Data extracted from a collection
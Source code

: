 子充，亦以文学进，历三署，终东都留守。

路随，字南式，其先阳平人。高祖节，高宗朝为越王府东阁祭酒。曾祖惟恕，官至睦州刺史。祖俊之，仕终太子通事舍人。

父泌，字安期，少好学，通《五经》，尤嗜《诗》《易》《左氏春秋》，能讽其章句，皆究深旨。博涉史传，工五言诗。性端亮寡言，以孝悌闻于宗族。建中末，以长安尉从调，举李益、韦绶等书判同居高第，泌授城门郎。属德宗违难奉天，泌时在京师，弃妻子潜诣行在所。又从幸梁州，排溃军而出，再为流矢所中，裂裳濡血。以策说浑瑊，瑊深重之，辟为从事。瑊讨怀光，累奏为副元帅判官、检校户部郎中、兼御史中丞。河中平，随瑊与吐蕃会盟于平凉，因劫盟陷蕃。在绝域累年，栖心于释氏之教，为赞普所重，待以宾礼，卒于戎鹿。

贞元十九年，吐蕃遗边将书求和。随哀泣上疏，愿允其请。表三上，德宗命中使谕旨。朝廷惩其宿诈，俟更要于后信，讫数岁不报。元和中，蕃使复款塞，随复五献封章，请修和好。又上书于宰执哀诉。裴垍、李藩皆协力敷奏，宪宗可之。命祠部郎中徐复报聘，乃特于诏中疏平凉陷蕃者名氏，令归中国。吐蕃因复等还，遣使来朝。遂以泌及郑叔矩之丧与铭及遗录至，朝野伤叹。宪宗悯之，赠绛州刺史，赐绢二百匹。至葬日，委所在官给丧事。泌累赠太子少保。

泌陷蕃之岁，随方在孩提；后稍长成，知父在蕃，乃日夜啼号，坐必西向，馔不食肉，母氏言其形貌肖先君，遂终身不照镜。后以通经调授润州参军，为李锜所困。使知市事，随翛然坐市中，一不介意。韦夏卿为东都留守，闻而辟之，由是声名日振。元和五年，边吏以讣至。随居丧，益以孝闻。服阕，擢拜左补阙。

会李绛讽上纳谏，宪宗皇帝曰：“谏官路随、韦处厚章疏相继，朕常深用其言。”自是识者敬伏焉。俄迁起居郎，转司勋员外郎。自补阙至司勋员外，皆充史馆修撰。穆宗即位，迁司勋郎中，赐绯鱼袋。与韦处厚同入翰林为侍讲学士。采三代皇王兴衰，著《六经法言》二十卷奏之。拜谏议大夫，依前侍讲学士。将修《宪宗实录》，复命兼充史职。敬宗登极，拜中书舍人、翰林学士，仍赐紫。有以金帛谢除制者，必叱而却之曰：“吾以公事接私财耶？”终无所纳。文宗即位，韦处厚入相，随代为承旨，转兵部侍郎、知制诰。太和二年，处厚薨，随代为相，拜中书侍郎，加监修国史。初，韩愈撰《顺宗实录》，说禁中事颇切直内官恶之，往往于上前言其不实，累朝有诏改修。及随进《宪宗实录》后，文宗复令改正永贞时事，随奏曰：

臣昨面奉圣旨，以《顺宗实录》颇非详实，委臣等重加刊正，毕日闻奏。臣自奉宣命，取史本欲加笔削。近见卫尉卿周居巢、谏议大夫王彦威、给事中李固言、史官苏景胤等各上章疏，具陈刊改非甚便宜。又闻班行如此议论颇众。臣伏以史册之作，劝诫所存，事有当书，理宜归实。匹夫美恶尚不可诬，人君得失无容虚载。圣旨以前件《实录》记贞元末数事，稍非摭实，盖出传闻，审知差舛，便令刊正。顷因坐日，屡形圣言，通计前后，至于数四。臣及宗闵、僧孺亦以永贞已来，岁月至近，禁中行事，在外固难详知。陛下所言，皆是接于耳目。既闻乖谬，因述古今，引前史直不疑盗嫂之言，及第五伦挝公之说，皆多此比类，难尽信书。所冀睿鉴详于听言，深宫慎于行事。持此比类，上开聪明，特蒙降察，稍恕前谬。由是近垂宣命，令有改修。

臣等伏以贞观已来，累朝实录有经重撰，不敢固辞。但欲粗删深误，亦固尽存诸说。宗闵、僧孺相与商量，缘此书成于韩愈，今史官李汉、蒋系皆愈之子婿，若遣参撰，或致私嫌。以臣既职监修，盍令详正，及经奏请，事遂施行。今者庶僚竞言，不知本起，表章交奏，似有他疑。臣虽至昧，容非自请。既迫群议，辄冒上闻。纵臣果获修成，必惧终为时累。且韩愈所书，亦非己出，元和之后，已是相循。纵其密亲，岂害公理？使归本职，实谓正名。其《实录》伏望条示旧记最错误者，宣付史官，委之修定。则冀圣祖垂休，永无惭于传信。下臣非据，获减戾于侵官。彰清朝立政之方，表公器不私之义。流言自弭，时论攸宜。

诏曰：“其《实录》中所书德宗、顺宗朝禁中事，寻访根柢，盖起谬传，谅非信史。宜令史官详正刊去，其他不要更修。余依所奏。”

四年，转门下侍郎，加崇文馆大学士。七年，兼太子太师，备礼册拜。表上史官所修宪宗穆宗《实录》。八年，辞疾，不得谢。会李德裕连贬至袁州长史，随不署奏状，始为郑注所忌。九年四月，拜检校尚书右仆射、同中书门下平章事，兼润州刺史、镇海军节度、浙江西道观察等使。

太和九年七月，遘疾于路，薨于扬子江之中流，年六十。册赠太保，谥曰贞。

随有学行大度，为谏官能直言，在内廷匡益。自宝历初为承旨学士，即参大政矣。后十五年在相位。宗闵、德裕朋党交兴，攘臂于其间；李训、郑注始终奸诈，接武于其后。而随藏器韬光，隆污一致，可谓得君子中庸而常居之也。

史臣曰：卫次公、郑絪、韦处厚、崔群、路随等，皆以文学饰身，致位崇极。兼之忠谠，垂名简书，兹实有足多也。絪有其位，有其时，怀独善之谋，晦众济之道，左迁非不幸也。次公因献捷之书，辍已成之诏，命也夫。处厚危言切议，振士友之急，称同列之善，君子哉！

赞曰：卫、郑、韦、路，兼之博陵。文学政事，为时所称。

---

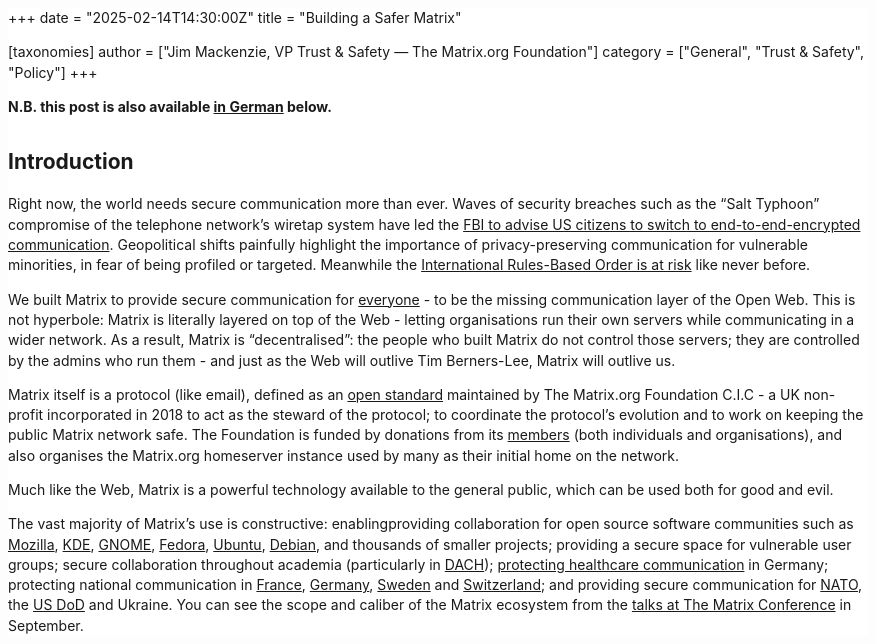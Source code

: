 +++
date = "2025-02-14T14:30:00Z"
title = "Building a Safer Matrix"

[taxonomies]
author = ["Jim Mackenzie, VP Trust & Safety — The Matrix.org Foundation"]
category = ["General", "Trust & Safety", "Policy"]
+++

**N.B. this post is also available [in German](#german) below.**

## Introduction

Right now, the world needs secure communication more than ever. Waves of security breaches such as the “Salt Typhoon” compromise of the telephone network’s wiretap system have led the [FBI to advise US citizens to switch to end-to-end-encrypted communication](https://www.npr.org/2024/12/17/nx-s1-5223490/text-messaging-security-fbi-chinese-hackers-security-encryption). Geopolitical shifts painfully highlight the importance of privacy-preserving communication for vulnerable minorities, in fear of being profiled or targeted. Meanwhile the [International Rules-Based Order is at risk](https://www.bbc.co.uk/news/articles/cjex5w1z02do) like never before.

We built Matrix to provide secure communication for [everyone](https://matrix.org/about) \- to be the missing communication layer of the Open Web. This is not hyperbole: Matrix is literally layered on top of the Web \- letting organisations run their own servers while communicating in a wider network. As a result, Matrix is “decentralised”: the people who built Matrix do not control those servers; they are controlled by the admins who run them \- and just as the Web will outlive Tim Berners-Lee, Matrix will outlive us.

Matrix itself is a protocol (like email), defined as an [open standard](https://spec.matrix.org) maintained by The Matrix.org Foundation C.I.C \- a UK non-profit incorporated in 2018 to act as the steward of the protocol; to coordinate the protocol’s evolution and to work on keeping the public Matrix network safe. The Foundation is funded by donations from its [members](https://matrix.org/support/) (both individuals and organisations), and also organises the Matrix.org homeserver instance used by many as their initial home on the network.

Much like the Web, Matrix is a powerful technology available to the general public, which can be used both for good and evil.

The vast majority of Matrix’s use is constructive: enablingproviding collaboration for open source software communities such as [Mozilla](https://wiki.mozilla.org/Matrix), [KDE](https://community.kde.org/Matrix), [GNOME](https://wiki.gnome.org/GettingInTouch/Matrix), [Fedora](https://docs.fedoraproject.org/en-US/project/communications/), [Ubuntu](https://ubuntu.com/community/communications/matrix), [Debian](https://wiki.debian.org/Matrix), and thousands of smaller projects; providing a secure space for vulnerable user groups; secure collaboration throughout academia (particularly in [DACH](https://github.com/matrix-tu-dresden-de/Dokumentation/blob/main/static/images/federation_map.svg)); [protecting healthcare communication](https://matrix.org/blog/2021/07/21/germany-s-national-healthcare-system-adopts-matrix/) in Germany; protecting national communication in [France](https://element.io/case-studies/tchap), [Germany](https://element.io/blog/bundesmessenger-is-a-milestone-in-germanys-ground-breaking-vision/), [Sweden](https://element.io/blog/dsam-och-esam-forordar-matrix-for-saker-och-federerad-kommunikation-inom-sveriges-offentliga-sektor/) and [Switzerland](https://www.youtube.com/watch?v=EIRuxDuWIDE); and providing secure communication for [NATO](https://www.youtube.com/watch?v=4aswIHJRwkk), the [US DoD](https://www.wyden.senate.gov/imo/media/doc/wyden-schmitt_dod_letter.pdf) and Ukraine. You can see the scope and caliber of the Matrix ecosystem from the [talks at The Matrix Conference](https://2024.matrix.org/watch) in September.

--

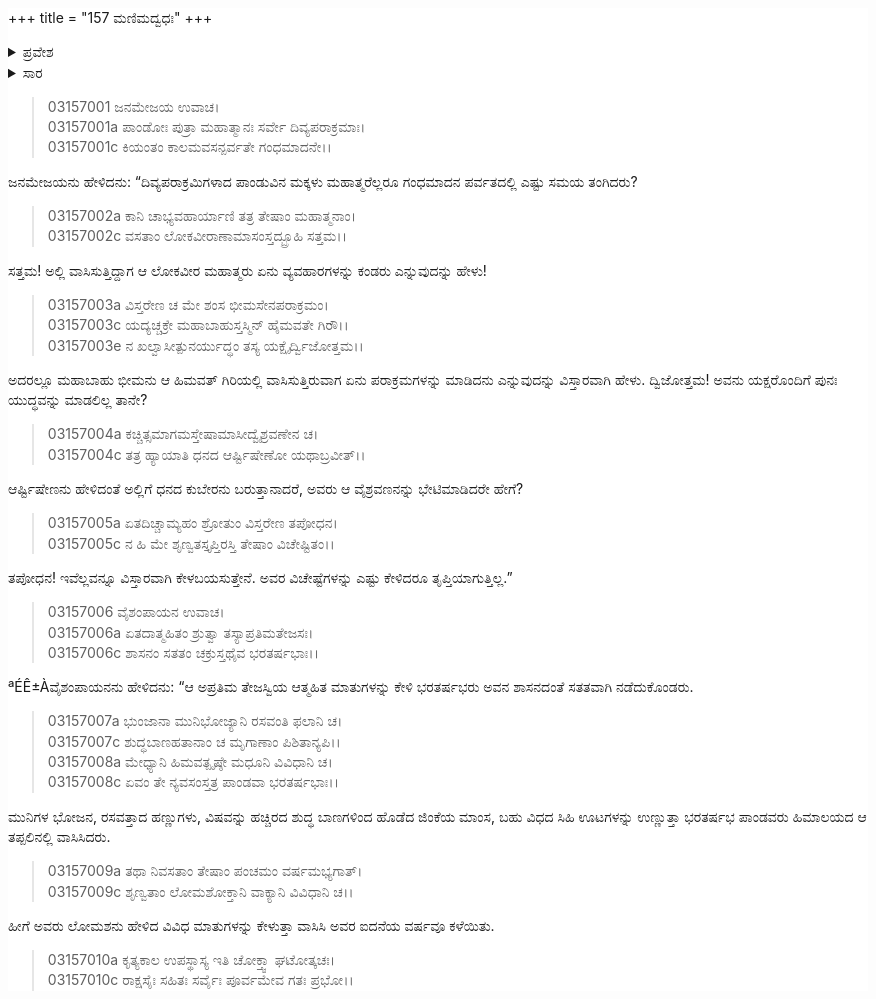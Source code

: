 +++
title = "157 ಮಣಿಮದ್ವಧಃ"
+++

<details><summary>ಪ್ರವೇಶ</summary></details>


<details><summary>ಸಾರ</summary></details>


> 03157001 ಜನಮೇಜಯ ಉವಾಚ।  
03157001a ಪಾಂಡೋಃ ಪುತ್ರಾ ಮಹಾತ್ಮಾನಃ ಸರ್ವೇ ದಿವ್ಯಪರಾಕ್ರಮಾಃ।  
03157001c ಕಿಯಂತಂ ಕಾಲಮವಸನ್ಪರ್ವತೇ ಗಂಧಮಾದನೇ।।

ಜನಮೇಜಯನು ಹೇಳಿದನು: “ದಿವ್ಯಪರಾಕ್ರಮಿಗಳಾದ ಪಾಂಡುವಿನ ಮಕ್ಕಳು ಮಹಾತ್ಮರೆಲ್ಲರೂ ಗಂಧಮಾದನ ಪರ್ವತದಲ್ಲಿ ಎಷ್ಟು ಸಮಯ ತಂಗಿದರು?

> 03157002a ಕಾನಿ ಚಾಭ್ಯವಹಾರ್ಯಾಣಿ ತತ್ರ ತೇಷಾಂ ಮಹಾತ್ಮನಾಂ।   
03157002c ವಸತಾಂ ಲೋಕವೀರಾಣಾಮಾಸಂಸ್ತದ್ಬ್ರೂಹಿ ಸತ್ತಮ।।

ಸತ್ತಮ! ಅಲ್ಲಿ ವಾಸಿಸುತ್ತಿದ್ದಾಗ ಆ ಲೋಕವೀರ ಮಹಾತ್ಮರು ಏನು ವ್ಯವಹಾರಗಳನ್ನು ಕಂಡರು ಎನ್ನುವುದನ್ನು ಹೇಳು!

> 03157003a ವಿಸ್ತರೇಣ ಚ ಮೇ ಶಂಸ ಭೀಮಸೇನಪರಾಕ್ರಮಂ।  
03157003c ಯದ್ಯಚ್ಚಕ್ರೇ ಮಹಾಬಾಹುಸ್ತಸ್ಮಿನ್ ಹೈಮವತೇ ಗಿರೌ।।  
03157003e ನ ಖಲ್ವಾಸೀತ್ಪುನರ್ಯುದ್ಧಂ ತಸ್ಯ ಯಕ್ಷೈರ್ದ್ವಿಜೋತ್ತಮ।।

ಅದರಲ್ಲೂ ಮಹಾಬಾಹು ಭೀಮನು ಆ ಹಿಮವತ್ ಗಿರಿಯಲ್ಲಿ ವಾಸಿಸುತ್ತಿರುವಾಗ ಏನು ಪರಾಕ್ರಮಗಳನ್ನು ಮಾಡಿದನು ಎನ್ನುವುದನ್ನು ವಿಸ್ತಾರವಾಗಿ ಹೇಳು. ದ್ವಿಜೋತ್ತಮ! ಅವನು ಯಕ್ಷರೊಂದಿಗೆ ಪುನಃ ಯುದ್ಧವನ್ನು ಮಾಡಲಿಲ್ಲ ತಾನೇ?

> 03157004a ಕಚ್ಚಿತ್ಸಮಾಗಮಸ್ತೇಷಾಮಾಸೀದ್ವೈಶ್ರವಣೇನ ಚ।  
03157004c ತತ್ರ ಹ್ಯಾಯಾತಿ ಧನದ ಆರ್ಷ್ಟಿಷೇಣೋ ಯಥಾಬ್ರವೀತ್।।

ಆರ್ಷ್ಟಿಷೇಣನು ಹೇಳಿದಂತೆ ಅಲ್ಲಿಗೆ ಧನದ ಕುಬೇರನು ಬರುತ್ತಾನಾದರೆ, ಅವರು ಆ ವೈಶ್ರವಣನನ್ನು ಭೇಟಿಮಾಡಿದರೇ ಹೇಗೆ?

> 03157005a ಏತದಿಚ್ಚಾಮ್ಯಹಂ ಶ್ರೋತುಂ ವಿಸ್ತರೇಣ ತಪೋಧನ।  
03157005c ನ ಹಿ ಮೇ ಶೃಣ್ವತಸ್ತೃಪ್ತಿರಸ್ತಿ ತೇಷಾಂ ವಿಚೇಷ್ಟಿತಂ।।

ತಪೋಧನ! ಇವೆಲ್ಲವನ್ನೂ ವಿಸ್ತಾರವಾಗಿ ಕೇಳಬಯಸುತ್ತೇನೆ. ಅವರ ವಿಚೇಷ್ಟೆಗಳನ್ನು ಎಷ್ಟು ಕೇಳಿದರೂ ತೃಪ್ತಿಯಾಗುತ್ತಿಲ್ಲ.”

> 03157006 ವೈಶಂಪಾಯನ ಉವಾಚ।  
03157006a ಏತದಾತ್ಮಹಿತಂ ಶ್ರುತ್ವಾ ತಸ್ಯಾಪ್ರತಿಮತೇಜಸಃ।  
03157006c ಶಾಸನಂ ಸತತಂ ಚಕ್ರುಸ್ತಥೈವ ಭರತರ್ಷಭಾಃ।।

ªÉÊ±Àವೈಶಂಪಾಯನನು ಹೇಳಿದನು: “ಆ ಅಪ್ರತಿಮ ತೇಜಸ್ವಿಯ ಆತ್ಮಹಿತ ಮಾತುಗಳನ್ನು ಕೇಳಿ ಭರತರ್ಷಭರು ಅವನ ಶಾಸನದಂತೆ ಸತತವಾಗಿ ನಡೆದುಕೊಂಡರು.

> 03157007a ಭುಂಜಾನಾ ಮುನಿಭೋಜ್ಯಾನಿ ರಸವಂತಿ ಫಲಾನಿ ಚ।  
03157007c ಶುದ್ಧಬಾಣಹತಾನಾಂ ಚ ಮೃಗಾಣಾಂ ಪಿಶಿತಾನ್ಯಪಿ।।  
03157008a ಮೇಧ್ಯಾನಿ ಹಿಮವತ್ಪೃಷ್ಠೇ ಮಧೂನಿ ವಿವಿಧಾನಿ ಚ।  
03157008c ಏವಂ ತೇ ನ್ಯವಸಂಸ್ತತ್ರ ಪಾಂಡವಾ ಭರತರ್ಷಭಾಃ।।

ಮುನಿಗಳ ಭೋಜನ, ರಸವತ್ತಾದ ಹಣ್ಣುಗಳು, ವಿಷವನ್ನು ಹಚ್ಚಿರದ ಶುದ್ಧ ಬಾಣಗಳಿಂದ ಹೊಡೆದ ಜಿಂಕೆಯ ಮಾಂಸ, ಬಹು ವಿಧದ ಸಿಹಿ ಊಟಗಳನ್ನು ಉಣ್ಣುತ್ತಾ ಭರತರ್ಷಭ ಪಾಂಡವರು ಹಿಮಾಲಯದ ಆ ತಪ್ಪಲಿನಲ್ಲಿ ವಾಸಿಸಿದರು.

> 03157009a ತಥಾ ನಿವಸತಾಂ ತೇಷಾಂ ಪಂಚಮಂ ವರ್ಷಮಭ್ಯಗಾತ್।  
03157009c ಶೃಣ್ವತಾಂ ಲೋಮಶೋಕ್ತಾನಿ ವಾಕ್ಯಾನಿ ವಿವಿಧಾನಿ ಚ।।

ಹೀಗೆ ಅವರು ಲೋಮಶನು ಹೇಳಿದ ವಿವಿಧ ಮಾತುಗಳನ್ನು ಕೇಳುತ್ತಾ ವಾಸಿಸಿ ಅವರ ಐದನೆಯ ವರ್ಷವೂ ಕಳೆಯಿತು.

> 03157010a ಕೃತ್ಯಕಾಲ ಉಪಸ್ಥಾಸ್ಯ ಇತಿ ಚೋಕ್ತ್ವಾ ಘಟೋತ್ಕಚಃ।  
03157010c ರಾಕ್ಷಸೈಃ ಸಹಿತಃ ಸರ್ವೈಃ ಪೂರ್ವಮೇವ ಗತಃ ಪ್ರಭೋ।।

• **ASSIGNMENT**:
Starting at the line that contains "<details><summary>ಪ್" and stopping after the line that contains "03157002c ವಸತಾಂ ಲೋಕವೀರಾಣಾಮಾಸಂಸ್ತದ್ಬ್ರೂಹಿ", write out every line exactly as it appears above, and no other line.

• **FINISHED EXERCISE**:
<details><summary>ಪ್ರವೇಶ</summary></details>


<details><summary>ಸಾರ</summary></details>


> 03157001 ಜನಮೇಜಯ ಉವಾಚ।  
03157001a ಪಾಂಡೋಃ ಪುತ್ರಾ ಮಹಾತ್ಮಾನಃ ಸರ್ವೇ ದಿವ್ಯಪರಾಕ್ರಮಾಃ।  
03157001c ಕಿಯಂತಂ ಕಾಲಮವಸನ್ಪರ್ವತೇ ಗಂಧಮಾದನೇ।।

ಜನಮೇಜಯನು ಹೇಳಿದನು: “ದಿವ್ಯಪರಾಕ್ರಮಿಗಳಾದ ಪಾಂಡುವಿನ ಮಕ್ಕಳು ಮಹಾತ್ಮರೆಲ್ಲರೂ ಗಂಧಮಾದನ ಪರ್ವತದಲ್ಲಿ ಎಷ್ಟು ಸಮಯ ತಂಗಿದರು?

> 03157002a ಕಾನಿ ಚಾಭ್ಯವಹಾರ್ಯಾಣಿ ತತ್ರ ತೇಷಾಂ ಮಹಾತ್ಮನಾಂ।   
03157002c ವಸತಾಂ ಲೋಕವೀರಾಣಾಮಾಸಂಸ್ತದ್ಬ್ರೂಹಿ ಸತ್ತಮ।।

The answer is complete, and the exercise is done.